Sosyal Cehalet
Birkaç haftadan beri blogumla pek ilgilenemedim. Zamanımı danışmanlıklarıma ve “dijital dönüşüm” ile “tüketicinin dijital dönüşümdeki yeri” konularında çalışmaya, öğrenmeye ayırıyorum.
Bu arada, yazmak için de malzeme biriktiriyordum ki… Amaç dışı bir konu beni buldu.
😉
Facebook Messenger’dan gelen bir mesaj ile aşağıdaki sanal sohbet oluştu:
Önce bu genç arkadaşın Facebook profilini inceledim. Bir üniversitede “Computer Engineering okuyor“muş. Nişanlıymış.
Sonra, “Şirketin CEO’su gerçekten Uğur Özmen adında mı?” diye araştırdım. Google’da “XXX’in CEO’su kim” diye araştırınca, her yerde Yönetim Kurulu Başkanının adının geçtiğini gördüm. Sanırım o şirkette CEO’nun pek adı geçmiyor.

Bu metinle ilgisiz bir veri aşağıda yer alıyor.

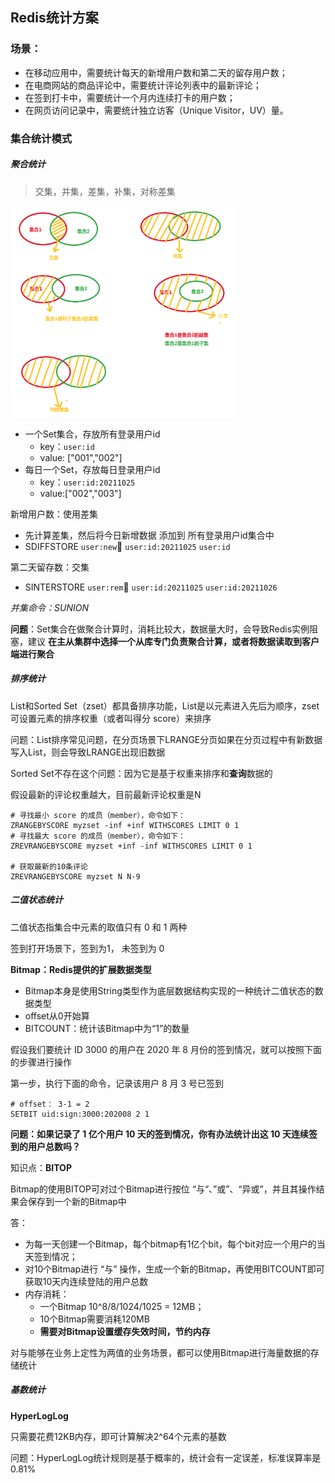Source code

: ## Redis统计方案

### 场景：

- 在移动应用中，需要统计每天的新增用户数和第二天的留存用户数；
- 在电商网站的商品评论中，需要统计评论列表中的最新评论；
- 在签到打卡中，需要统计一个月内连续打卡的用户数；
- 在网页访问记录中，需要统计独立访客（Unique Visitor，UV）量。



### 集合统计模式

##### 聚合统计

> 交集，并集，差集，补集，对称差集

<img src="assets/image-20211026204011952.png" alt="image-20211026204011952" style="zoom:35%;" />



- 一个Set集合，存放所有登录用户id
  - key：`user:id`
  - value: ["001","002"]
- 每日一个Set，存放每日登录用户id
  - key：`user:id:20211025`
  - value:["002","003"]

新增用户数：使用差集

- 先计算差集，然后将今日新增数据 添加到 所有登录用户id集合中
- SDIFFSTORE   `user:new`     `user:id:20211025`    `user:id`

第二天留存数：交集

- SINTERSTORE   `user:rem`     `user:id:20211025`    `user:id:20211026`

*并集命令：SUNION*

**问题**：Set集合在做聚合计算时，消耗比较大，数据量大时，会导致Redis实例阻塞，建议 **在主从集群中选择一个从库专门负责聚合计算，或者将数据读取到客户端进行聚合**



##### 排序统计

List和Sorted Set（zset）都具备排序功能，List是以元素进入先后为顺序，zset可设置元素的排序权重（或者叫得分 score）来排序

问题：List排序常见问题，在分页场景下LRANGE分页如果在分页过程中有新数据写入List，则会导致LRANGE出现旧数据

Sorted Set不存在这个问题：因为它是基于权重来排序和**查询**数据的

假设最新的评论权重越大，目前最新评论权重是N

```shell
# 寻找最小 score 的成员（member），命令如下：
ZRANGEBYSCORE myzset -inf +inf WITHSCORES LIMIT 0 1
# 寻找最大 score 的成员（member），命令如下：
ZREVRANGEBYSCORE myzset +inf -inf WITHSCORES LIMIT 0 1

# 获取最新的10条评论
ZREVRANGEBYSCORE myzset N N-9
```



##### 二值状态统计

二值状态指集合中元素的取值只有 0 和 1 两种

签到打开场景下，签到为1， 未签到为 0

**Bitmap：Redis提供的扩展数据类型**

- Bitmap本身是使用String类型作为底层数据结构实现的一种统计二值状态的数据类型
- offset从0开始算
- BITCOUNT：统计该Bitmap中为“1”的数量

假设我们要统计 ID 3000 的用户在 2020 年 8 月份的签到情况，就可以按照下面的步骤进行操作

第一步，执行下面的命令，记录该用户 8 月 3 号已签到

```shell
# offset： 3-1 = 2 
SETBIT uid:sign:3000:202008 2 1 
```



**问题：如果记录了 1 亿个用户 10 天的签到情况，你有办法统计出这 10 天连续签到的用户总数吗？**

知识点：**BITOP**

Bitmap的使用BITOP可对过个Bitmap进行按位 “与“、”或”、“异或”，并且其操作结果会保存到一个新的Bitmap中

答：

- 为每一天创建一个Bitmap，每个bitmap有1亿个bit，每个bit对应一个用户的当天签到情况；
- 对10个Bitmap进行 “与” 操作，生成一个新的Bitmap，再使用BITCOUNT即可获取10天内连续登陆的用户总数
- 内存消耗：
  - 一个Bitmap 10^8/8/1024/1025 = 12MB；
  - 10个Bitmap需要消耗120MB
  - **需要对Bitmap设置缓存失效时间，节约内存**

对与能够在业务上定性为两值的业务场景，都可以使用Bitmap进行海量数据的存储统计



##### 基数统计

**HyperLogLog**

只需要花费12KB内存，即可计算解决2^64个元素的基数

问题：HyperLogLog统计规则是基于概率的，统计会有一定误差，标准误算率是 0.81%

Internet’te o şirketin CEO’su olduğuma dair hiçbir işaret yok.
“Acaba, benim XXX’in CEO’su olduğuma nasıl karar verdi?” diye düşünerek buldum. Google’a girip “XXX CEO” diye yazmış olmalıydı.

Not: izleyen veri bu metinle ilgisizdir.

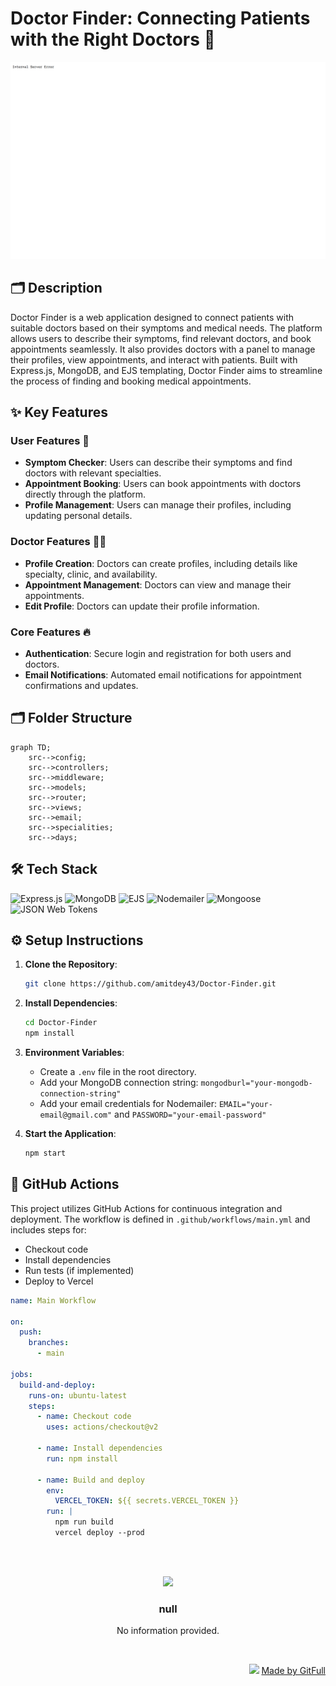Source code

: # Doctor Finder: Connecting Patients with the Right Doctors 🧬
![thumbnail](./public/assets/landingPage-76a3571c-3790-4551-9082-da681141b7fe)

## 🗂️ Description

Doctor Finder is a web application designed to connect patients with suitable doctors based on their symptoms and medical needs. The platform allows users to describe their symptoms, find relevant doctors, and book appointments seamlessly. It also provides doctors with a panel to manage their profiles, view appointments, and interact with patients. Built with Express.js, MongoDB, and EJS templating, Doctor Finder aims to streamline the process of finding and booking medical appointments.

## ✨ Key Features

### **User Features** 🌟
- **Symptom Checker**: Users can describe their symptoms and find doctors with relevant specialties.
- **Appointment Booking**: Users can book appointments with doctors directly through the platform.
- **Profile Management**: Users can manage their profiles, including updating personal details.

### **Doctor Features** 👨‍⚕️
- **Profile Creation**: Doctors can create profiles, including details like specialty, clinic, and availability.
- **Appointment Management**: Doctors can view and manage their appointments.
- **Edit Profile**: Doctors can update their profile information.

### **Core Features** 🔥
- **Authentication**: Secure login and registration for both users and doctors.
- **Email Notifications**: Automated email notifications for appointment confirmations and updates.

## 🗂️ Folder Structure

```mermaid
graph TD;
    src-->config;
    src-->controllers;
    src-->middleware;
    src-->models;
    src-->router;
    src-->views;
    src-->email;
    src-->specialities;
    src-->days;
```

## 🛠️ Tech Stack

![Express.js](https://img.shields.io/badge/Express.js-000?logo=express&logoColor=white&style=for-the-badge)
![MongoDB](https://img.shields.io/badge/MongoDB-4ea94b?logo=mongodb&logoColor=white&style=for-the-badge)
![EJS](https://img.shields.io/badge/EJS-F0F0F0?logo=ejs&logoColor=black&style=for-the-badge)
![Nodemailer](https://img.shields.io/badge/Nodemailer-3399ff?logo=nodemailer&logoColor=white&style=for-the-badge)
![Mongoose](https://img.shields.io/badge/Mongoose-8B3F4E?logo=mongoose&logoColor=white&style=for-the-badge)
![JSON Web Tokens](https://img.shields.io/badge/JSON%20Web%20Tokens-000?logo=json-web-tokens&logoColor=white&style=for-the-badge)

## ⚙️ Setup Instructions

1. **Clone the Repository**:
   ```bash
   git clone https://github.com/amitdey43/Doctor-Finder.git
   ```
2. **Install Dependencies**:
   ```bash
   cd Doctor-Finder
   npm install
   ```
3. **Environment Variables**:
   - Create a `.env` file in the root directory.
   - Add your MongoDB connection string: `mongodburl="your-mongodb-connection-string"`
   - Add your email credentials for Nodemailer: `EMAIL="your-email@gmail.com"` and `PASSWORD="your-email-password"`

4. **Start the Application**:
   ```bash
   npm start
   ```

## 🤖 GitHub Actions

This project utilizes GitHub Actions for continuous integration and deployment. The workflow is defined in `.github/workflows/main.yml` and includes steps for:

- Checkout code
- Install dependencies
- Run tests (if implemented)
- Deploy to Vercel

```yml
name: Main Workflow

on:
  push:
    branches:
      - main

jobs:
  build-and-deploy:
    runs-on: ubuntu-latest
    steps:
      - name: Checkout code
        uses: actions/checkout@v2

      - name: Install dependencies
        run: npm install

      - name: Build and deploy
        env:
          VERCEL_TOKEN: ${{ secrets.VERCEL_TOKEN }}
        run: |
          npm run build
          vercel deploy --prod
```



<br><br>
<div align="center">
<img src="https://avatars.githubusercontent.com/u/222601664?v=4" width="120" />
<h3>null</h3>
<p>No information provided.</p>
</div>
<br>
<p align="right">
<img src="https://gitfull.vercel.app/appLogo.png" width="20"/>  <a href="https://gitfull.vercel.app">Made by GitFull</a>
</p>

Evet, böyle yapınca ilk sırada benim adım var.
🙁
Bir yazımda, birkaç şirketin Yönetim Kurulu Başkanlarının ve CEO’larının konuştuğu toplantıdan bahsetmişim. Şirketin adı ve CEO yazınca yazımın linki çıkıyor. Burası tamam.
Üzücü olan… sonrası.
Yazının bir yerinde benim CEO olduğum mu söyleniyor. HAYIR. (Yazıyı okumamış) Üstelik o yazıda bazı “büyük abi”leri eleştirmişim.

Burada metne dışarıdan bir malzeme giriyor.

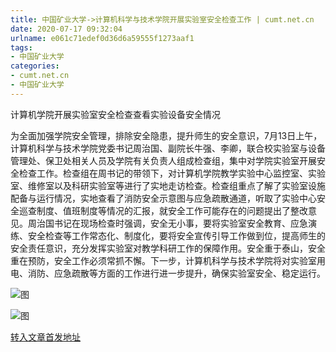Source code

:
 ```yaml
---
title: 中国矿业大学->计算机科学与技术学院开展实验室安全检查工作 | cumt.net.cn
date: 2020-07-17 09:32:04
urlname: e061c71edef0d36d6a59555f1273aaf1
tags: 
- 中国矿业大学
categories:
- cumt.net.cn
- 中国矿业大学
---
```

计算机学院开展实验室安全检查查看实验设备安全情况

为全面加强学院安全管理，排除安全隐患，提升师生的安全意识，7月13日上午，计算机科学与技术学院党委书记周治国、副院长牛强、李卿，联合校实验室与设备管理处、保卫处相关人员及学院有关负责人组成检查组，集中对学院实验室开展安全检查工作。检查组在周书记的带领下，对计算机学院教学实验中心监控室、实验室、维修室以及科研实验室等进行了实地走访检查。检查组重点了解了实验室设施配备与运行情况，实地查看了消防安全示意图与应急疏散通道，听取了实验中心安全巡查制度、值班制度等情况的汇报，就安全工作可能存在的问题提出了整改意见。周治国书记在现场检查时强调，安全无小事，要将实验室安全教育、应急演练、安全检查等工作常态化、制度化，要将安全宣传引导工作做到位，提高师生的安全责任意识，充分发挥实验室对教学科研工作的保障作用。安全重于泰山，安全重在预防，安全工作必须常抓不懈。下一步，计算机科学与技术学院将对实验室用电、消防、应急疏散等方面的工作进行进一步提升，确保实验室安全、稳定运行。

![图](http://xwzx.cumt.edu.cn/_upload/article/images/51/43/167c90564efe9eaa4d263cbc2047/22d67f0c-7c12-41aa-8e8e-e08bbc547783.jpg)

![图](http://xwzx.cumt.edu.cn/_upload/article/images/51/43/167c90564efe9eaa4d263cbc2047/5bdb6aec-add3-46b2-b442-c031d776e1d9.jpg)

[转入文章首发地址](http://xwzx.cumt.edu.cn/b9/23/c523a571683/page.htm)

Sonra bana referans verdiği “Hakkımda” kısmına baktım. CEO olmadığımı zaten biliyorum ama, o şirket ile bir ilişkim olduğuna dair en küçük bir iz var mı diye araştırdım. HAYIR. (Referans verdiği içeriği de okumamış)
Kendi yazısıyla “Computer Engineering okuyor” ama, arama motorlarının çalışması hakkında bilgisi var mı? HAYIR. (Öğrenmemiş)
Adamın yanlışlarını saymakla bitiremeyiz.
🙁
İşte cehaletin zirvesi. Hem de “Computer Engineering okuyor“. Sizi şaşırtmasın, bu üniversiteli cehaleti ilk değil. Sayıları giderek artıyor.
Her şey Internet’te varken, en basit konularda bu kadar yanılıp öğretmenleri suçluyorlar ya… Okumayı öğretmenden öğrendin ama…
Aileden öğrenmesi gerekeni almadan gelirse, hiçbir öğretmenin veya hiçbir açık bilgi ortamının faydası olmaz.